This particular blog, The Font, is the brainchild of Elizabeth Scalia, who during her decorated tenure as editor of the Patheos Catholic channel sought to create a place for writings that collect the voices across the Patheos Catholic channel and also feature guest posts from friends of the channel.
I took over the position as channel editor on November 1, 2015. My early approach to the work was focused on the internal demands of the channel, relying on our fine writers to do the work at the front of the house, so to speak. Now, nine months later, I feel obligated to take a more public role, and will write here from time to time and at my resurrected personal blog. I am eager to continue Scalia’s vision for this blog and invite pitches and guest submissions at email@example.com.
I oscillate between the sense that the tempest in a teapot that for many years now has been the Catholic blogosphere needs no more fuel added to its infernal flame and the consolation that the steady diet of controversy to be found amongst Catholic writers is both a sign of its vitality and an invitation to weigh in.
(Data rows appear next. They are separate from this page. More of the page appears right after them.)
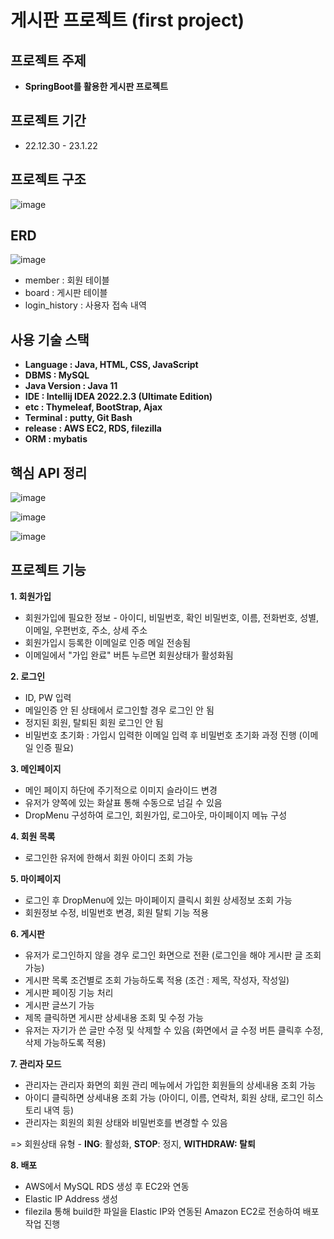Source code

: # 게시판 프로젝트 (first project)

## **프로젝트 주제**

- **SpringBoot를 활용한 게시판 프로젝트**

## **프로젝트 기간**
- 22.12.30 - 23.1.22

## **프로젝트 구조**
![image](https://user-images.githubusercontent.com/110509654/213926327-1607e20d-ac0b-45bd-8919-fba04a611c24.png)


## **ERD**
![image](https://user-images.githubusercontent.com/110509654/213927600-4503b28d-fb65-4997-97e4-675a3fb837d7.png)


- member : 회원 테이블
- board : 게시판 테이블
- login_history : 사용자 접속 내역

## 사용 기술 스택
- **Language : Java, HTML, CSS, JavaScript**
- **DBMS : MySQL**
- **Java Version : Java 11**
- **IDE : Intellij IDEA 2022.2.3 (Ultimate Edition)**
- **etc : Thymeleaf, BootStrap, Ajax**
- **Terminal : putty, Git Bash**
- **release : AWS EC2, RDS, filezilla**
- **ORM : mybatis**

## 핵심 API 정리 
![image](https://user-images.githubusercontent.com/110509654/213930406-fd5ad202-0150-458f-984a-0f45a9bb5945.png)

![image](https://user-images.githubusercontent.com/110509654/213930449-eda34856-ed46-4539-a9cd-7c3f0d64fab5.png)

![image](https://user-images.githubusercontent.com/110509654/213930545-641d4060-e431-432a-8bd2-941ffb6d20e6.png)

## 프로젝트 기능

**1. 회원가입**
- 회원가입에 필요한 정보 - 아이디, 비밀번호, 확인 비밀번호, 이름, 전화번호, 성별, 이메일, 우편번호, 주소, 상세 주소
- 회원가입시 등록한 이메일로 인증 메일 전송됨
- 이메일에서 "가입 완료" 버튼 누르면 회원상태가 활성화됨

**2. 로그인**
- ID, PW 입력
- 메일인증 안 된 상태에서 로그인할 경우 로그인 안 됨
- 정지된 회원, 탈퇴된 회원 로그인 안 됨
- 비밀번호 초기화 : 가입시 입력한 이메일 입력 후 비밀번호 초기화 과정 진행 (이메일 인증 필요)

**3. 메인페이지**
- 메인 페이지 하단에 주기적으로 이미지 슬라이드 변경
- 유저가 양쪽에 있는 화살표 통해 수동으로 넘길 수 있음
- DropMenu 구성하여 로그인, 회원가입, 로그아웃, 마이페이지 메뉴 구성

**4. 회원 목록**
- 로그인한 유저에 한해서 회원 아이디 조회 가능

**5. 마이페이지**
- 로그인 후 DropMenu에 있는 마이페이지 클릭시 회원 상세정보 조회 가능
- 회원정보 수정, 비밀번호 변경, 회원 탈퇴 기능 적용

**6. 게시판**
- 유저가 로그인하지 않을 경우 로그인 화면으로 전환 (로그인을 해야 게시판 글 조회 가능)
- 게시판 목록 조건별로 조회 가능하도록 적용 (조건 : 제목, 작성자, 작성일)
- 게시판 페이징 기능 처리
- 게시판 글쓰기 가능
- 제목 클릭하면 게시판 상세내용 조회 및 수정 가능
- 유저는 자기가 쓴 글만 수정 및 삭제할 수 있음 (화면에서 글 수정 버튼 클릭후 수정, 삭제 가능하도록 적용)

**7. 관리자 모드**
- 관리자는 관리자 화면의 회원 관리 메뉴에서 가입한 회원들의 상세내용 조회 가능
- 아이디 클릭하면 상세내용 조회 가능 (아이디, 이름, 연락처, 회원 상태, 로그인 히스토리 내역 등)
- 관리자는 회원의 회원 상태와 비밀번호를 변경할 수 있음

=> 회원상태 유형 - **ING**: 활성화, **STOP**: 정지, **WITHDRAW: 탈퇴**

**8. 배포**
- AWS에서 MySQL RDS 생성 후 EC2와 연동
- Elastic IP Address 생성
- filezila 통해 build한 파일을 Elastic IP와 연동된 Amazon EC2로 전송하여 배포 작업 진행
In my time as a blogger and online writer I have certainly contributed to the worst qualities of this melee, and for that reason I opted to take a route of penitential retreat, preferring to work internally. This may have been fine as a “private citizen” but I now see that my editorial approach was perhaps too laissez-faire, and might have even seemed detached or aloof.
Let me be clear about a few points that will not be exhaustive or give satisfaction, but should, I hope, begin to pave my own way back into the discussion.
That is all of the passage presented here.